Kok Bisa Rekaman CCTV Pengrusakan Buku Merah KPK Beredar? Apa Tujuannya?
10Berita - Politikus Partai Demokrat, Ferdinand Hutahaen mempertanyakan beredarnya video hasil rekaman cctv yang disebut-sebut berasal dari Ruang Kolaborasi lantai 9 gedung Komisi Pemberantasan Korupsi (KPK).
Sejumlah orang yang ada dalam video itu disebutkan merupakan penyidik KPK yang sedang melakukan aktivitas pengrusakan sebuah buku merah yang disebut-sebut berisi catatan transaksi keuangan perusahaan Basuki Hariman.
Basuki merupakan pengusaha impor daging yang sudah divonis 7 tahun penjara karena terbukti melakukan suap kepada Mantan Hakim Mahkamah Konstitusi Patrialis Akbar. Suap itu terkait uji materi Undang-Undang Peternakan dan Kesehatan Hewan.
Dalam buku merah yang diklaim ditemukan oleh petugas KPK di salah satu kantor milik Basuki saat dilakukan penggeledahan, diduga tercatat nama Kapolri Jenderal Tito Karnavian sebagai salah satu pihak yang pernah menerima aliran dana dari Basuki.
Namun kemudian, buku merah tersebut disebut-sebut telah dirusak oleh penyidik KPK yang berasal dari Kepolisian atas nama Harun dan Roland Ronaldy. Aktivitas Harun dan Roland saat melakukan pengrusakan buku merah itu terekam kamera pengintai yang ada di Ruang Kolaborasi lantai 9 gedung KPK.
Hasil rekaman cctv itulah yang kini tengah beredar di media sosial. Namun, dalam video tersebut, yang di dalam ruangan bukan hanya Harun dan Roland. Tapi juga ada penyidik KPK lainnya, yakni Ardian Rahayudi, Hendry Susanto Sianipar, dan Rufriyanto Maulana Yusuf.

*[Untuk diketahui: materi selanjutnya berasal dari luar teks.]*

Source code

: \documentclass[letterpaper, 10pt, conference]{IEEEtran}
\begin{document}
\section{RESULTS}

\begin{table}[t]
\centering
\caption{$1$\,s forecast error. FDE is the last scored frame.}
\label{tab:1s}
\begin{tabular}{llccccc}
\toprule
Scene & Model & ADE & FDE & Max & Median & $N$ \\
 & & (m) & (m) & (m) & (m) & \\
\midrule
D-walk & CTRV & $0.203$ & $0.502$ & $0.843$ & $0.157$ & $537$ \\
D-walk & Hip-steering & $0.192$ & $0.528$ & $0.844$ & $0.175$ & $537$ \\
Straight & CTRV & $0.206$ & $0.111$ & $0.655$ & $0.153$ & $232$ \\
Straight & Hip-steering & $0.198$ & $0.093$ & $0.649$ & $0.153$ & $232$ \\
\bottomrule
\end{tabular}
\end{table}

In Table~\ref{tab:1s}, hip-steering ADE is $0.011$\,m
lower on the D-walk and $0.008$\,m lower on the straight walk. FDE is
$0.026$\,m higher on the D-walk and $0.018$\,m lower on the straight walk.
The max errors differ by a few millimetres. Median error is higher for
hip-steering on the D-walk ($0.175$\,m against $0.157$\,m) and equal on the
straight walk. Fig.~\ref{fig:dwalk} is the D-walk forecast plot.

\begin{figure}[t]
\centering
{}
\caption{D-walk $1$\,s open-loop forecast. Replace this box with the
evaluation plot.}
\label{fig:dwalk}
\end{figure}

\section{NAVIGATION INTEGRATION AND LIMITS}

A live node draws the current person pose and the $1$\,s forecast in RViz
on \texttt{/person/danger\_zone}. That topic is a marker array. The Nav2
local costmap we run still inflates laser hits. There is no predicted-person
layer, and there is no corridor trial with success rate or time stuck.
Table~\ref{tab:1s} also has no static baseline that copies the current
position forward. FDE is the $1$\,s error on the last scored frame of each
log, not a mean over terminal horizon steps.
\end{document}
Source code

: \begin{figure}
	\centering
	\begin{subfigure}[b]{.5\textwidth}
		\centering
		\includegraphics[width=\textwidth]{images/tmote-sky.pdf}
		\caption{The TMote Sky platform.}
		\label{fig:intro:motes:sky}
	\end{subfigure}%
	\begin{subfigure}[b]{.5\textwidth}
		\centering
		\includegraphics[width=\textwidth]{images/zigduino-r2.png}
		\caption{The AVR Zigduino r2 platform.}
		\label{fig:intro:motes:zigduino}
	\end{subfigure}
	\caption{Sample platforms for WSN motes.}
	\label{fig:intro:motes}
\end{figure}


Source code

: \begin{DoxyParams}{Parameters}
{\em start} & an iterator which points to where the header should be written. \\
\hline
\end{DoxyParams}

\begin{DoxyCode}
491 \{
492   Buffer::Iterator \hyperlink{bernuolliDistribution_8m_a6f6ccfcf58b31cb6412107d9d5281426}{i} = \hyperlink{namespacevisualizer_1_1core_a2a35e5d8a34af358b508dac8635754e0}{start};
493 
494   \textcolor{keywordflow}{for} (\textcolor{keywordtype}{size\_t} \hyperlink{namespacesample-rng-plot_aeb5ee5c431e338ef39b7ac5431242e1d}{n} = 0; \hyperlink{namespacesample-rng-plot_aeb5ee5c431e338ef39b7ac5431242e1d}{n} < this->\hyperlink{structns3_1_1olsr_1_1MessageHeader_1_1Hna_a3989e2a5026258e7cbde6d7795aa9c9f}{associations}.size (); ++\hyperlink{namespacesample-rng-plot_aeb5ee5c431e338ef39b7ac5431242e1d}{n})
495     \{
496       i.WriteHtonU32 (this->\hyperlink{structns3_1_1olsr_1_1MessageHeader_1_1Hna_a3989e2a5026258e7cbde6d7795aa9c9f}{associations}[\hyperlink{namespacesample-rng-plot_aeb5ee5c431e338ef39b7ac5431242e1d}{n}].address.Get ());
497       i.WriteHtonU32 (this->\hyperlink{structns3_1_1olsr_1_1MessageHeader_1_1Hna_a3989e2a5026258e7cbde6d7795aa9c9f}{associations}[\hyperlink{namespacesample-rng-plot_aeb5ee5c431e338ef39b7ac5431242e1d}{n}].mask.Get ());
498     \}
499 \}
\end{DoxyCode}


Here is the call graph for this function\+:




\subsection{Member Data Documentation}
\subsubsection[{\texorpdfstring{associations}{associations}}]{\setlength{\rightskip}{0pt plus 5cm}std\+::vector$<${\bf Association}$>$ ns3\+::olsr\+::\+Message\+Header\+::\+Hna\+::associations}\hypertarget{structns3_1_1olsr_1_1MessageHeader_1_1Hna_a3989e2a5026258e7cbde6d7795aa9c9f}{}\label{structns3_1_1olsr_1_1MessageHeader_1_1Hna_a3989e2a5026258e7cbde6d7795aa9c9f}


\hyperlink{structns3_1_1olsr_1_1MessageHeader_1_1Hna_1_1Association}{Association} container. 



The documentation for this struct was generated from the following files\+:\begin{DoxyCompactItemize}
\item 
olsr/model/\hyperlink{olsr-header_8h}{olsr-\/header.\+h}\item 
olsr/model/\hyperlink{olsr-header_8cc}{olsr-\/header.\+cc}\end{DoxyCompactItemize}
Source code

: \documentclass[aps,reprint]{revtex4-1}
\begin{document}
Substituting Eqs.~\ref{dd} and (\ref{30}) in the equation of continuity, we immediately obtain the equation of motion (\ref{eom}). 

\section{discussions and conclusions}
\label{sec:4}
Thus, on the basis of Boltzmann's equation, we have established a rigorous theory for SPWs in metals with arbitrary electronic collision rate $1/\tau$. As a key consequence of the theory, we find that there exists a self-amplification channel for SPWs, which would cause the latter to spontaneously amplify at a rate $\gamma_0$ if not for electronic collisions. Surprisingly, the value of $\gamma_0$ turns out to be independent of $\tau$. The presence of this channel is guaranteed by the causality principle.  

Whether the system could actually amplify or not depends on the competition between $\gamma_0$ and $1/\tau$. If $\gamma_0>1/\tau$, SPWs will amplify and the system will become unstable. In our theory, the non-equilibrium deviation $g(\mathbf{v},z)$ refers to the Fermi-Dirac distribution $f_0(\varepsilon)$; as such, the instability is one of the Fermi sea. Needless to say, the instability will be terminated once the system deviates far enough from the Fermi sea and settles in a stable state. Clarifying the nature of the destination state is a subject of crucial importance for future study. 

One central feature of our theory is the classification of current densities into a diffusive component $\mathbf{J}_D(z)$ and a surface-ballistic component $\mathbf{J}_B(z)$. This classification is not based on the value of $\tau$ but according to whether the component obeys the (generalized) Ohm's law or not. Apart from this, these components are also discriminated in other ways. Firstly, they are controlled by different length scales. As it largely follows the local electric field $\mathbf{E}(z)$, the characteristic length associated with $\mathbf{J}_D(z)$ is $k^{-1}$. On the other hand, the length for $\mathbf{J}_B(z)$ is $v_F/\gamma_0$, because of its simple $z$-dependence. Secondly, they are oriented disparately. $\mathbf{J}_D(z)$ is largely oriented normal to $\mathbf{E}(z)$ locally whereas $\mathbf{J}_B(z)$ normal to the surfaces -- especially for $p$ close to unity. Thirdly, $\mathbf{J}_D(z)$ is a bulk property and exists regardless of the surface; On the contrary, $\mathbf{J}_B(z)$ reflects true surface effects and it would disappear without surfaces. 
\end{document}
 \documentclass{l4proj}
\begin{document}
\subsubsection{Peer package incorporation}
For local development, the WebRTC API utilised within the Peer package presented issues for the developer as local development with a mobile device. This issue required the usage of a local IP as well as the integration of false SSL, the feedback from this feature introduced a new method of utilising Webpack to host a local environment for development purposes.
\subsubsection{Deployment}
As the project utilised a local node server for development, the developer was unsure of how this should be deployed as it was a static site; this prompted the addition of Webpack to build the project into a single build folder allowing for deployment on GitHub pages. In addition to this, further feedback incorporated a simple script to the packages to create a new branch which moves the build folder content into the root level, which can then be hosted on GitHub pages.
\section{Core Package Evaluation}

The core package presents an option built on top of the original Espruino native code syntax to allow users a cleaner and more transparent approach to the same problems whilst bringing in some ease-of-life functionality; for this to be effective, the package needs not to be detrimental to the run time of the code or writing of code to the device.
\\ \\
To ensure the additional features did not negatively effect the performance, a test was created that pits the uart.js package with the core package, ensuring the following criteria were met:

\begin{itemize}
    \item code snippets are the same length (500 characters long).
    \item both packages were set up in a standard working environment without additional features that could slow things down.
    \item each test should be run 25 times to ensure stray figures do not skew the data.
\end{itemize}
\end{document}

Ferdinand mempertanyakan tujuan beredarnya video tersebut.
"Saya heran, koq bisa rekaman CCTV dari ruang @KPK_RI di lt 9 bisa beredar atau diedarkan oleh KPK. Apa tujuannya? Pembunuhan karakter? Membuka rahasia KPK?," tutur Ferdinand di twitter.
Menurut Ferdinand, jika apa yang ada dalam video tersebut benar adanya, justru hal itu akan semakin menegaskan bahwa di dalam KPK ada yang tidak beres dan semakin menguatkan argumen bahwa lembaga anti rasuah itu perlu pengawasan.
"Justru terjadinya peristiwa perusakan bukti itu (bila benar terjadi) adalah fakta sah di dalam KPK memang tidak beres. Perlu pengawasan," ujarnya. [demokrasi]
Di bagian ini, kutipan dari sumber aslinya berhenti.